Yes, that's good.

On 06/28/2015 07:00 AM, Ilia Mirkin wrote:
How about:

/* Use dupfd in hash table, to avoid errors if the original fd gets
* closed by its owner. The hash key needs to live at least as long as
* the screen.
*/


On Sun, Jun 28, 2015 at 12:57 AM, Mario Kleiner
<mario.kleiner...@gmail.com> wrote:
On 06/28/2015 06:25 AM, Ilia Mirkin wrote:

But that's the thing... in this case, the fd lifetime is owned by the
X server. In fact, nouveau doesn't touch that fd in mesa beyond
dup'ing it, and then exclusively using the dup'd fd.

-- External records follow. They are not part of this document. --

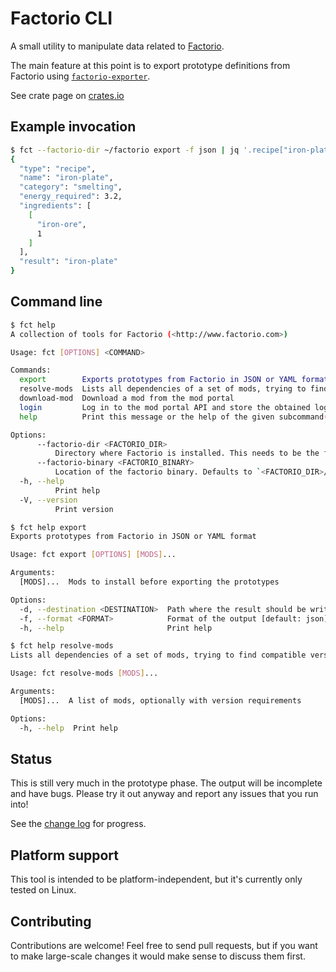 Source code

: # Factorio CLI

A small utility to manipulate data related to [Factorio](http://www.factorio.com).

The main feature at this point is to export prototype definitions from Factorio
using [`factorio-exporter`](http://crates.io/crates/factorio-exporter).

See crate page on [crates.io](https://crates.io/crates/factorio-cli)

## Example invocation
<!-- EMBED: fct --factorio-dir ~/factorio export -f json | jq '.recipe["iron-plate"]' -->
```sh
$ fct --factorio-dir ~/factorio export -f json | jq '.recipe["iron-plate"]'
{
  "type": "recipe",
  "name": "iron-plate",
  "category": "smelting",
  "energy_required": 3.2,
  "ingredients": [
    [
      "iron-ore",
      1
    ]
  ],
  "result": "iron-plate"
}
```
<!-- END EMBED -->

## Command line

<!-- EMBED: fct help -->
```sh
$ fct help
A collection of tools for Factorio (<http://www.factorio.com>)

Usage: fct [OPTIONS] <COMMAND>

Commands:
  export        Exports prototypes from Factorio in JSON or YAML format
  resolve-mods  Lists all dependencies of a set of mods, trying to find compatible versions
  download-mod  Download a mod from the mod portal
  login         Log in to the mod portal API and store the obtained login token
  help          Print this message or the help of the given subcommand(s)

Options:
      --factorio-dir <FACTORIO_DIR>
          Directory where Factorio is installed. This needs to be the full version. Neither the demo nor the headless version are sufficient. This argument is optional if `--factorio-binary` is specified
      --factorio-binary <FACTORIO_BINARY>
          Location of the factorio binary. Defaults to `<FACTORIO_DIR>/bin/x64/factorio(.exe)`. This can be any Factorio binary (full, headless, demo)
  -h, --help
          Print help
  -V, --version
          Print version
```
<!-- END EMBED -->

<!-- EMBED: fct help export -->
```sh
$ fct help export
Exports prototypes from Factorio in JSON or YAML format

Usage: fct export [OPTIONS] [MODS]...

Arguments:
  [MODS]...  Mods to install before exporting the prototypes

Options:
  -d, --destination <DESTINATION>  Path where the result should be written. Uses STDOUT if not specified
  -f, --format <FORMAT>            Format of the output [default: json] [possible values: json, yaml]
  -h, --help                       Print help
```
<!-- END EMBED -->

<!-- EMBED: fct help resolve-mods -->
```sh
$ fct help resolve-mods
Lists all dependencies of a set of mods, trying to find compatible versions

Usage: fct resolve-mods [MODS]...

Arguments:
  [MODS]...  A list of mods, optionally with version requirements

Options:
  -h, --help  Print help
```
<!-- END EMBED -->

## Status

This is still very much in the prototype phase. The output will be incomplete
and have bugs. Please try it out anyway and report any issues that you run into!

See the [change log](CHANGELOG.md) for progress.

## Platform support

This tool is intended to be platform-independent, but it's currently only
tested on Linux.

## Contributing

Contributions are welcome! Feel free to send pull requests, but if you want to
make large-scale changes it would make sense to discuss them first.
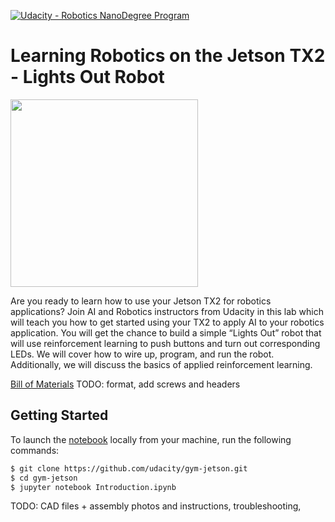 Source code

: [![Udacity - Robotics NanoDegree Program](https://s3-us-west-1.amazonaws.com/udacity-robotics/Extra+Images/RoboND_flag.png)](https://www.udacity.com/robotics)
# Learning Robotics on the Jetson TX2 - Lights Out Robot

<img src="https://github.com/udacity/gym-jetson/blob/master/images/robot-working.gif" width="300">

Are you ready to learn how to use your Jetson TX2 for robotics applications? Join AI and Robotics instructors from Udacity in this lab which will teach you how to get started using your TX2 to apply AI to your robotics application. You will get the chance to build a simple “Lights Out” robot that will use reinforcement learning to push buttons and turn out corresponding LEDs. We will cover how to wire up, program, and run the robot. Additionally, we will discuss the basics of applied reinforcement learning.

[Bill of Materials](http://sfe.io/w145090) TODO: format, add screws and headers

## Getting Started

To launch the [notebook](https://github.com/udacity/gym-jetson/blob/master/Introduction%20to%20Reinforcement%20Learning%20with%20NVIDIA%20Jetson%20TX2.ipynb) locally from your machine, run the following commands:

``` bash
$ git clone https://github.com/udacity/gym-jetson.git
$ cd gym-jetson
$ jupyter notebook Introduction.ipynb
```

TODO: CAD files + assembly photos and instructions, troubleshooting,
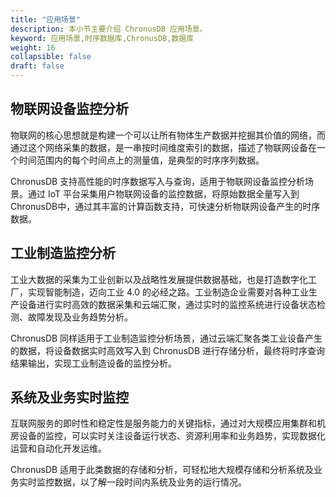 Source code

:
 ```yaml
---
title: "应用场景"
description: 本小节主要介绍 ChronusDB 应用场景。 
keyword: 应用场景,时序数据库,ChronusDB,数据库 
weight: 16
collapsible: false
draft: false
---
```




## 物联网设备监控分析

物联网的核心思想就是构建一个可以让所有物体生产数据并挖掘其价值的网络，而通过这个网络采集的数据，是一串按时间维度索引的数据，描述了物联网设备在一个时间范围内的每个时间点上的测量值，是典型的时序序列数据。

ChronusDB 支持高性能的时序数据写入与查询，适用于物联网设备监控分析场景。通过 IoT 平台采集用户物联网设备的监控数据，将原始数据全量写入到ChronusDB中，通过其丰富的计算函数支持，可快速分析物联网设备产生的时序数据。

## 工业制造监控分析

工业大数据的采集为工业创新以及战略性发展提供数据基础，也是打造数字化工厂，实现智能制造，迈向工业 4.0 的必经之路。工业制造企业需要对各种工业生产设备进行实时高效的数据采集和云端汇聚，通过实时的监控系统进行设备状态检测、故障发现及业务趋势分析。

ChronusDB 同样适用于工业制造监控分析场景，通过云端汇聚各类工业设备产生的数据，将设备数据实时高效写入到 ChronusDB 进行存储分析，最终将时序查询结果输出，实现工业制造设备的监控分析。

## 系统及业务实时监控

互联网服务的即时性和稳定性是服务能力的关键指标，通过对大规模应用集群和机房设备的监控，可以实时关注设备运行状态、资源利用率和业务趋势，实现数据化运营和自动化开发运维。

ChronusDB 适用于此类数据的存储和分析，可轻松地大规模存储和分析系统及业务实时监控数据，以了解一段时间内系统及业务的运行情况。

True, it's not owned by nouveau, but instead by mesa core code? I think the
x-server itself is only involved in authenticating the fd under DRI2, after
mesa has opened it? Although under DRI3 the ready made fd comes from a
xcb_dri3_open() trip to the server.

See the open() call on the device file:
dri2CreateScreen() in mesa/src/glx/dri2_glx.c

xcb_dri3_open():
dri3_create_screen() in mesa/src/glx/dri3_glx.c

And the close() calls for the fd's are also inside those files.

Maybe those winsys functions we fixed here are also involved in things like
EGL for wayland etc.? Haven't checked this.

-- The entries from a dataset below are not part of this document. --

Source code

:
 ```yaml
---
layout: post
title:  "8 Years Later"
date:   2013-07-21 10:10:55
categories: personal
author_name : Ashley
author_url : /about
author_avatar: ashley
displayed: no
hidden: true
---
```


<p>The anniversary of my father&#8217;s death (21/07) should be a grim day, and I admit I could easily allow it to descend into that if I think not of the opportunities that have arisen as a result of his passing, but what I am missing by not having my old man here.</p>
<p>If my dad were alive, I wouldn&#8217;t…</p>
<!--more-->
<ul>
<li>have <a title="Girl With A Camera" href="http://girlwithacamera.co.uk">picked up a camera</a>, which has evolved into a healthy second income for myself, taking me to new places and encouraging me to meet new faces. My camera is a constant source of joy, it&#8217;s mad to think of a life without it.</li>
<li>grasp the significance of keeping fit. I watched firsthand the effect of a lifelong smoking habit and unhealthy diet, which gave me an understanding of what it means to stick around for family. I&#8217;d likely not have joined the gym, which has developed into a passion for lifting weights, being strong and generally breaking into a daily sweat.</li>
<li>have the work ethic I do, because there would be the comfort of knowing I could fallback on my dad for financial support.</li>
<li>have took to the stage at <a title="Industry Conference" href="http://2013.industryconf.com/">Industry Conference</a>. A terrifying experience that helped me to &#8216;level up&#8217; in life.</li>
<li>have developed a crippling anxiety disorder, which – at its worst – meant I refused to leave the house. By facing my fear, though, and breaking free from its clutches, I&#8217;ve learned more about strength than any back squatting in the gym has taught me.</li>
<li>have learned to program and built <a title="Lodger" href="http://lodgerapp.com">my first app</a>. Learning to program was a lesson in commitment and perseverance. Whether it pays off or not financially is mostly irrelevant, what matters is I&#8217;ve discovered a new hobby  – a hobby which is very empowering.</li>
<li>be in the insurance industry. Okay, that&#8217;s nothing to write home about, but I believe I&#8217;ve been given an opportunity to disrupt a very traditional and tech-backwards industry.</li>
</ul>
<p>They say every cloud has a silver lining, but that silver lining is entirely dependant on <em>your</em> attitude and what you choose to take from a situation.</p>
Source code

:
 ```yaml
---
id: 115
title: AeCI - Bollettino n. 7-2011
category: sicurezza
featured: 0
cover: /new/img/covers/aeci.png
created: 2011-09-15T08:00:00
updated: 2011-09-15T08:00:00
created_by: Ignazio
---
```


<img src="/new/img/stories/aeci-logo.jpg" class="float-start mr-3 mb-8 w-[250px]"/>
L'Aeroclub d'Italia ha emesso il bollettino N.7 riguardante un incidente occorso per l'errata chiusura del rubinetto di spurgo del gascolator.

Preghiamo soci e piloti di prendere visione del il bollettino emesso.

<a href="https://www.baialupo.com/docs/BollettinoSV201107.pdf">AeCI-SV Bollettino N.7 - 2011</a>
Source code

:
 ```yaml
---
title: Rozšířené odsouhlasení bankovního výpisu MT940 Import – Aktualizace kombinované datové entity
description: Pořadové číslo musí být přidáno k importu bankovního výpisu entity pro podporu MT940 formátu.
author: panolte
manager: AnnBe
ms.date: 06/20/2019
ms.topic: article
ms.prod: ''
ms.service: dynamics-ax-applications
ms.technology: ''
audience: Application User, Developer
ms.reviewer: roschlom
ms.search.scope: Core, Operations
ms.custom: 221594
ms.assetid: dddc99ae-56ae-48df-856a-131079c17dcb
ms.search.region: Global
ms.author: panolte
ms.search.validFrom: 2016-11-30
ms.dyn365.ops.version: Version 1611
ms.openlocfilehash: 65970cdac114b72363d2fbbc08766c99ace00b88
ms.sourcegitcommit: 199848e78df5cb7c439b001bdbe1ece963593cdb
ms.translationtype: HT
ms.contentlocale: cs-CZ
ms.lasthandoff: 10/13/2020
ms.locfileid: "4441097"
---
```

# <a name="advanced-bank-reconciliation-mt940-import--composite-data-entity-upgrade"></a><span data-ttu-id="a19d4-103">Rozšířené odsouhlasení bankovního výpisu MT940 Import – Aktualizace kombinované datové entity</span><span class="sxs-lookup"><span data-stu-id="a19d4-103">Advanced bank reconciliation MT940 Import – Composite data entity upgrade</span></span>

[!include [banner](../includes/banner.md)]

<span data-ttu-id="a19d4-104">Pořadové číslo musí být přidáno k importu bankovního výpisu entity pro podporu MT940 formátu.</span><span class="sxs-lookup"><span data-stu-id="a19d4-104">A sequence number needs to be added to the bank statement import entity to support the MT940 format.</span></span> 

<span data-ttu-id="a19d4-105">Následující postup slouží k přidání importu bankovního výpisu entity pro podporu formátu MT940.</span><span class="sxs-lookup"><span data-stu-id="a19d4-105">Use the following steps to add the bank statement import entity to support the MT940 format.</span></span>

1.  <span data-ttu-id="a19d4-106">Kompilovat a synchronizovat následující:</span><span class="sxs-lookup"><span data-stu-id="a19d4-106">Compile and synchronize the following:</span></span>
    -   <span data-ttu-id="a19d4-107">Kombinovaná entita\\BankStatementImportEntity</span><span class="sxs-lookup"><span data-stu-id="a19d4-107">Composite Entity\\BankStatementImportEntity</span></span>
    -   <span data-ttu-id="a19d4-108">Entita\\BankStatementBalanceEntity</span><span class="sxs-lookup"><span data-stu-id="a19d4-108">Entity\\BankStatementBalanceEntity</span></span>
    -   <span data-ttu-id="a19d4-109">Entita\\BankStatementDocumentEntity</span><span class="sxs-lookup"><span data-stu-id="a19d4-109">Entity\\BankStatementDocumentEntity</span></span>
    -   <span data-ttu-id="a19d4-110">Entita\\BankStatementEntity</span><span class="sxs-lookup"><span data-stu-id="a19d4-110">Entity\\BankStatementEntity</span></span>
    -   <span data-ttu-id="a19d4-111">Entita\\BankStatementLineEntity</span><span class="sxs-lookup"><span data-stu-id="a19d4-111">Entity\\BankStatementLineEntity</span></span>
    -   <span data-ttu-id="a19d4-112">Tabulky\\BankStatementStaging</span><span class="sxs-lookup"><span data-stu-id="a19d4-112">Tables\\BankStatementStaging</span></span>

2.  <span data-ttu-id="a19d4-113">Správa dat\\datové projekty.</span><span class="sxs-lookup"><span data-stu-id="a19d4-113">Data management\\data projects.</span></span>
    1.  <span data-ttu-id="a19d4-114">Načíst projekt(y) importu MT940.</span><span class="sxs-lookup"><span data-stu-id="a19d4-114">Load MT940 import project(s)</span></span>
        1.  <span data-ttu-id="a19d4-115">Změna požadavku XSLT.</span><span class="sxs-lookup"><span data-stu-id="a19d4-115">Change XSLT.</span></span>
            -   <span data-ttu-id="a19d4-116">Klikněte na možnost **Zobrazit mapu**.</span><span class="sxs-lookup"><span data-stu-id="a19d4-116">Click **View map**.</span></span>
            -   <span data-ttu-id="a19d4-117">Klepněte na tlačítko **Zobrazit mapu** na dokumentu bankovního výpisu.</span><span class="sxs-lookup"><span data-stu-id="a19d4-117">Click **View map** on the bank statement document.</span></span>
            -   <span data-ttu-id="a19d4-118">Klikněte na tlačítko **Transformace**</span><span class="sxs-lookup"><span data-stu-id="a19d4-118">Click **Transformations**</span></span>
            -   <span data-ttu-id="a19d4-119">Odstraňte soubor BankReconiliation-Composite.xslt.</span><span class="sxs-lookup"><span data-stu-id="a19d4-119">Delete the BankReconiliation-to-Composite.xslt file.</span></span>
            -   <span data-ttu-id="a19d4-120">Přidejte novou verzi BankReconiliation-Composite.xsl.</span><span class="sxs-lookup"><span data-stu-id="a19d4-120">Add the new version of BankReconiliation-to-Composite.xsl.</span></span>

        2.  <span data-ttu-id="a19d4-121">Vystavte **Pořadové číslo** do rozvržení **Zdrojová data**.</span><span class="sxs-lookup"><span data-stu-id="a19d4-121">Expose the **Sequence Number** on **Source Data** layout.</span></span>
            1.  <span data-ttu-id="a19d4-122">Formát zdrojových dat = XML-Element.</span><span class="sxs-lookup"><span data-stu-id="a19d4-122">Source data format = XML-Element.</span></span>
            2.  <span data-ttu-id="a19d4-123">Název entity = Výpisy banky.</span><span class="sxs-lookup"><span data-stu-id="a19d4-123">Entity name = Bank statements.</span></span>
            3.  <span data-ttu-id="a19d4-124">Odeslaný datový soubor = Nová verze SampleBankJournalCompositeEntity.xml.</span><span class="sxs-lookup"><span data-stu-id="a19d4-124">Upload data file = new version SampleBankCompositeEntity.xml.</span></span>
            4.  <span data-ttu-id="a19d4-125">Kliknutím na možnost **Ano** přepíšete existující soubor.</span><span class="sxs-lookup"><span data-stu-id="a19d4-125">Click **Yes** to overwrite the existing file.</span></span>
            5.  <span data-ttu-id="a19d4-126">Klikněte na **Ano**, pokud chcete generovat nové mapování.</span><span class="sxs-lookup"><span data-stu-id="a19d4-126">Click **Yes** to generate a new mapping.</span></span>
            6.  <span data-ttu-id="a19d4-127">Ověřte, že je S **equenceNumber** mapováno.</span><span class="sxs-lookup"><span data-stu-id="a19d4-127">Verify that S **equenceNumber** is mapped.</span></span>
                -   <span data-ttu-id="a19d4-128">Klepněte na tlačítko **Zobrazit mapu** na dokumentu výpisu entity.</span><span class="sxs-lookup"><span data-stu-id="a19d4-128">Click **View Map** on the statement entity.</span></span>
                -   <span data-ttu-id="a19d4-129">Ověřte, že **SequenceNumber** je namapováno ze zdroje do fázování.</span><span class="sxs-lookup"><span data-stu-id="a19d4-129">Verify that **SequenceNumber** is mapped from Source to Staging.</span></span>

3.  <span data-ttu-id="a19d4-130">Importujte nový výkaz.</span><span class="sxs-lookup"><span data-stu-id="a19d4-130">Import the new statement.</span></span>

Other than that your new commit message is fine. Also i am possibly just
confused about this, and your commit message is an improvement in clarity
anyway :)

So i think it is fine to leave it as is.

thanks,
-mario



On Sun, Jun 28, 2015 at 12:23 AM, Mario Kleiner
<mario.kleiner...@gmail.com> wrote:

Ok, maybe one thing for the commit message, as i just made the same mixup
in
my reply: The fd's are not owned by the x-server, but by the mesa screens
(pipe screens? dri screens?) they represent, so if such a screen goes
away,
the fd goes away. Using "X server" would be confusing, especially under
dri3, although each such "mesa screen" corresponds to a x-screen.

-mario


On 06/28/2015 06:03 AM, Mario Kleiner wrote:


On 06/28/2015 05:41 AM, Ilia Mirkin wrote:


Oh duh. Thanks for the super-detailed explanation. To rephrase what
you said in a slightly shorter manner:

See bug https://bugs.freedesktop.org/show_bug.cgi?id=79823 for why we
need to dupfd (which we are already, although radeon might not be).


Radeon doesn't so far. My 2nd patch for radeon from earlier today adds
that.

Except instead of sticking the dup'd fd into the hash table, whose
lifetime matches that of the device, we stick the other one in, which
is effectively owned by the X server. As a result, those fstat's might
fail down the line, and all sorts of hell will break loose.


Yes. Essentially we should make sure the fd's we keep around have the
same lifetime as the data structure in which we need to use it. That was
the point, the server owned fd went away while we still needed it.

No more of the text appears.